Previously, Chetty’s team has studied a different measure of mobility: the ability of children to move up or down America’s income ladder as they grow up, when compared to other Americans. The new research attempts, for the first time, to quantify so-called “absolute mobility,” which people often associate with the American Dream: the odds of a child earning more as an adult than his or her parents earned at the same age.
The economists say rising concentration of income among the richest Americans explains 70 percent of what has been a steady decline in absolute mobility from the baby boom generation to millennials, while a slowdown in economic growth explains just 30 percent.
Absolute mobility “is something that was a feature of the American economy for kids born around 1940, that baby boomer generation,” said Nathaniel Hendren, a Harvard economist who is one of the authors of the study. “As we look forward, there’s just been a dramatic decline in that measure” – which, he said, runs parallel to a decades-long stagnation in earnings for typical American workers, even as earnings for the very rich have soared.
“If you don’t have that kind of widespread economic growth across the income distribution, it’s tough to grow up and earn more than your parents,” Hendren said. For policymakers, “This is a distinct reason to focus on inequality.”
That finding suggests Trump’s tax-cut plans would do little to improve economic mobility for struggling blue-collar families, even if they help accelerate growth, because analysts predict the cuts would benefit high earners disproportionately. Put another way: Trump has promised his cuts would help workers by supercharging growth, but the new research suggests past growth has done little to boost the absolute mobility of middle-class Americans.
Trump did not make inequality a focus of his presidential campaign, but he appealed directly to the anxieties of workers who feel the economy is not delivering for them in the same way it did for their parents. The paper highlights several sources of those anxieties in the Trump coalition.
It finds barely 2 in 5 men born in the mid-80s grew up to earn as much, at age 30, as their fathers did at the same age. It shows average rates of mobility falling particularly fast in Rust Belt states, most notably Michigan and Indiana. And it finds a much steeper drop in absolute mobility for the middle class than for the poor.
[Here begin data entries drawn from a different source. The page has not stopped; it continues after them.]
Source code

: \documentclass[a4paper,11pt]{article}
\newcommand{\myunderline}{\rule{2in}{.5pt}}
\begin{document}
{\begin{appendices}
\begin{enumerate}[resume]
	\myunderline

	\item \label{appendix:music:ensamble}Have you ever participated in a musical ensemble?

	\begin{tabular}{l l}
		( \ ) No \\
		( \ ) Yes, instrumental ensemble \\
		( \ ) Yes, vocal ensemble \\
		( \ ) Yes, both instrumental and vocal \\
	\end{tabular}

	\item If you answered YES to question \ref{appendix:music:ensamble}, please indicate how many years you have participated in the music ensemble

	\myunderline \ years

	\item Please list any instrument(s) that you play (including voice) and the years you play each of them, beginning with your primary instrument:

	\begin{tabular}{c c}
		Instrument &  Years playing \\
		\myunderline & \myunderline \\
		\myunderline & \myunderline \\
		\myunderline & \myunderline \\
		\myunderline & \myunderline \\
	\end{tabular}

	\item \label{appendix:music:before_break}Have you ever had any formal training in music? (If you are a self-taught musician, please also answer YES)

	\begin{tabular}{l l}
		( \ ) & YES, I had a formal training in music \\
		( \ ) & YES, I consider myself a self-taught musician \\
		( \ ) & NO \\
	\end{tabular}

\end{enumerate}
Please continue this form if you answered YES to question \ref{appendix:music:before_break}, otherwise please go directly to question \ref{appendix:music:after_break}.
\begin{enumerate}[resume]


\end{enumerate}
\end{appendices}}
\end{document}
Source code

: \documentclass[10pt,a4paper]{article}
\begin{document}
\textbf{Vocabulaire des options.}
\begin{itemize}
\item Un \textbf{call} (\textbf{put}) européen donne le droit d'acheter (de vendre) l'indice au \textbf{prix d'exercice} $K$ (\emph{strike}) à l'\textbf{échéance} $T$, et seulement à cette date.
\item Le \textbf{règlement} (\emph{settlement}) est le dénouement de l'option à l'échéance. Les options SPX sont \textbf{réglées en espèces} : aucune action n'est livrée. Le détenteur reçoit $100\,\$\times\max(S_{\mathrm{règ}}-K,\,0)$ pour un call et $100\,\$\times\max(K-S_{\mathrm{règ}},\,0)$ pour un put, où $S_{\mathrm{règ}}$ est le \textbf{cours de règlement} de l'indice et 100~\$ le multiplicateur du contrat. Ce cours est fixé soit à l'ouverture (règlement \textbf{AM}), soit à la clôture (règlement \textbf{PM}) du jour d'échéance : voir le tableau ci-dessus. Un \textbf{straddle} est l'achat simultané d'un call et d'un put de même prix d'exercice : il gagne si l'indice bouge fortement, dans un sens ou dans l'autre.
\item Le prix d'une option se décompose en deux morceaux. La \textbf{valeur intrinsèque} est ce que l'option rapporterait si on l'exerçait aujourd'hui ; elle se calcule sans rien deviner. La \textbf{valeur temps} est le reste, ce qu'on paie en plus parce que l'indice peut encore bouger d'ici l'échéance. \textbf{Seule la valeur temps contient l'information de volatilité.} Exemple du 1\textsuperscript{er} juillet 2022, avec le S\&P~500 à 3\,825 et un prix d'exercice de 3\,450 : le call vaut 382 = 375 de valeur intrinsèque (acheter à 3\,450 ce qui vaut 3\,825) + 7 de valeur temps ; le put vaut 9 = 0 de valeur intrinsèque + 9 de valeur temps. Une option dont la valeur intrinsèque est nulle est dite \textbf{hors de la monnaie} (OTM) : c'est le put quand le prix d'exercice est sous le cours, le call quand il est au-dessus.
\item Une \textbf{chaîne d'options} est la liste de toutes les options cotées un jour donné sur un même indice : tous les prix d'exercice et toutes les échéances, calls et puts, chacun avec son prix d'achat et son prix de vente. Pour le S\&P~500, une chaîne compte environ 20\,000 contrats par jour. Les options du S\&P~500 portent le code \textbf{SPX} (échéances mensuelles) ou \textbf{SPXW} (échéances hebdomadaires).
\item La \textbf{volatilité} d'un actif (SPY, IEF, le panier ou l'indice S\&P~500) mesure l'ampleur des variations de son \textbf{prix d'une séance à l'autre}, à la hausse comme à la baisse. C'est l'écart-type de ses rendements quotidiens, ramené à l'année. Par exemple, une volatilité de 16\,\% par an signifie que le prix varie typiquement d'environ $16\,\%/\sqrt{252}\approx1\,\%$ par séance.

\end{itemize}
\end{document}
The calculations come from a novel approach by the authors to marry data from anonymous tax records and detailed statistics on the distribution of income in the United States from the census. Using those sources, the authors estimate the chances that a particular child will grow up to earn more than her or his parents. The large decline in the past half-century remains steady even if they change how they calculate inflation over time, or take into account demographic shifts such as the changing size of U.S. households over time.
The surge in inequality over the past half-century is well documented. New research this week, from economists Thomas Piketty, Emmanuel Saez and Gabriel Zucman, shows the bottom 50 percent of U.S. income earners only gained 1 percent in earnings from 1962 to 2014, after adjusting for inflation. From 1980 to 2014, they found, nearly 70 percent of income gains went to the top 10 percent.
Even knowing the data on rising inequality, Chetty said, the mobility researchers were surprised by their new findings.
“We thought mobility would be lower,” he said. “We didn’t realize how much lower it would be. And we didn’t realize that the distribution of growth would matter more than the level of GDP growth.”